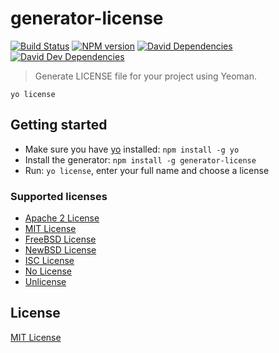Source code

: # generator-license
[![Build Status](https://img.shields.io/travis/jozefizso/generator-license.svg)](https://travis-ci.org/jozefizso/generator-license)
[![NPM version](https://img.shields.io/npm/v/generator-license.svg)](https://www.npmjs.org/package/generator-license)
[![David Dependencies](https://img.shields.io/david/jozefizso/generator-license.svg)](https://david-dm.org/jozefizso/generator-license)
[![David Dev Dependencies](https://img.shields.io/david/dev/jozefizso/generator-license.svg)](https://david-dm.org/jozefizso/generator-license#info=devDependencies)

> Generate LICENSE file for your project using Yeoman.

```
yo license
```


## Getting started
- Make sure you have [yo](https://github.com/yeoman/yo) installed:
    `npm install -g yo`
- Install the generator: `npm install -g generator-license`
- Run: `yo license`, enter your full name and choose a license

### Supported licenses

* [Apache 2 License][1]
* [MIT License][2]
* [FreeBSD License][3]
* [NewBSD License][4]
* [ISC License][5]
* [No License][6]
* [Unlicense][7]

## License
[MIT License](http://en.wikipedia.org/wiki/MIT_License)

[1]: http://choosealicense.com/licenses/apache/
[2]: http://choosealicense.com/licenses/mit/
[3]: http://choosealicense.com/licenses/bsd/
[4]: http://choosealicense.com/licenses/bsd-3-clause/
[5]: http://en.wikipedia.org/wiki/ISC_license
[6]: http://choosealicense.com/licenses/no-license/
[7]: http://unlicense.org/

--------------------

Your instructions ->
From the listing above, find the number of lines with the word "licenses" in them. Answer with the number only.

Task answer ->
6